Disciplines of a Godly Family. Revised Edition

By Kent and Barbara Hughes
Wheaton, IL : Crossway (2004). 256 Pages.

Reviewed by Dr. Michael Grisanti
17.1 (Spring 2006) : 122-123

Kent and Barbara Hughes have effectively served the congregation of College Church in Wheaton, Illinois for a number of years. As the parents of four children and the grandparents of nineteen, they draw from a wealth of experience as well as from a lifetime dedicated to the study of God’s Word. This volume originally appeared with the title, Common Sense Parenting, and was published by Tyndale House Publishers in 1996. Crossway’s release of this revised edition offers readers a number of simple, practical ideas about how to rear a godly family and have fun in the process.

The chapters are categorized under three headings: Building a Family (establishing a heritage, promoting family affection, starting family traditions), Spirituality (cultivating the soul, praying with dedication, pursuing family ministry, instilling healthy self-regard [not self-esteem]), and Everyday Living (using appropriate discipline, teaching good manners, fostering life-long enrichments). Each chapter ends with application questions. Almost 90 pages are devoted to an extensive appendix that covers a host of practical issues like aids to Christian education for use in the family, resources for celebrating Advent, and instructions on conducting a Christian Passover. Among other topics, it provides suggestions for making a prayer notebook, offers common-sense tips regarding discipline, suggested reading lists for children, ideas for assembling a home movie library, selected Hughes family recipes, and answers to common questions.

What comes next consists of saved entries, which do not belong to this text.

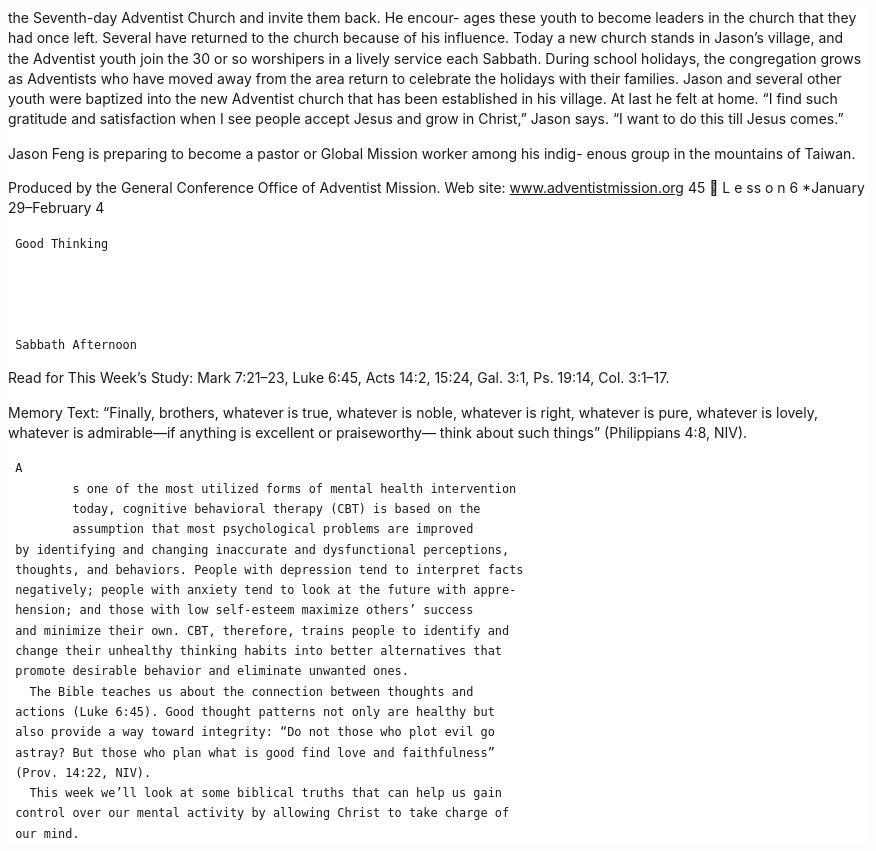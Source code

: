 the Seventh-day Adventist Church and invite them back. He encour-
ages these youth to become leaders in the church that they had once
left. Several have returned to the church because of his influence.
   Today a new church stands in Jason’s village, and the Adventist
youth join the 30 or so worshipers in a lively service each Sabbath.
During school holidays, the congregation grows as Adventists who
have moved away from the area return to celebrate the holidays with
their families. Jason and several other youth were baptized into the
new Adventist church that has been established in his village. At last
he felt at home.
   “I find such gratitude and satisfaction when I see people accept Jesus
and grow in Christ,” Jason says. “I want to do this till Jesus comes.”


Jason Feng is preparing to become a pastor or Global Mission worker among his indig-
enous group in the mountains of Taiwan.


Produced by the General Conference Office of Adventist Mission.
Web site: www.adventistmission.org                                              45
        L e ss o n        6       *January 29–February 4



     Good Thinking




     Sabbath Afternoon				
Read for This Week’s Study: Mark 7:21–23, Luke 6:45,
     Acts 14:2, 15:24, Gal. 3:1, Ps. 19:14, Col. 3:1–17.

Memory Text: “Finally, brothers, whatever is true, whatever
     is noble, whatever is right, whatever is pure, whatever is lovely,
     whatever is admirable—if anything is excellent or praiseworthy—
     think about such things” (Philippians 4:8, NIV).



     A
             s one of the most utilized forms of mental health intervention
             today, cognitive behavioral therapy (CBT) is based on the
             assumption that most psychological problems are improved
     by identifying and changing inaccurate and dysfunctional perceptions,
     thoughts, and behaviors. People with depression tend to interpret facts
     negatively; people with anxiety tend to look at the future with appre-
     hension; and those with low self-esteem maximize others’ success
     and minimize their own. CBT, therefore, trains people to identify and
     change their unhealthy thinking habits into better alternatives that
     promote desirable behavior and eliminate unwanted ones.
       The Bible teaches us about the connection between thoughts and
     actions (Luke 6:45). Good thought patterns not only are healthy but
     also provide a way toward integrity: “Do not those who plot evil go
     astray? But those who plan what is good find love and faithfulness”
     (Prov. 14:22, NIV).
       This week we’ll look at some biblical truths that can help us gain
     control over our mental activity by allowing Christ to take charge of
     our mind.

As with any practical book, not all suggestions offered by the Hugheses will fit a given family’s approach to parenting. Regardless, as a parent of eight children, this reviewer found encouragement in the Hughes’ commitment to rearing a godly family and doing it with a joyful heart. For parents who labor under a heavy load of ministry and/or employment, a warm exhortation to devote themselves to this God-given task, as well as the provision of a number of enlightening suggestions, makes this book a potential blessing. For those in the ministry, devotion to the accurate and relevant preaching of God’s Word cannot replace consistent parental involvement in the lives of their children. As the Hughes point out, “the truth is, a pound of parent is worth a hundred pounds of preaching” (62).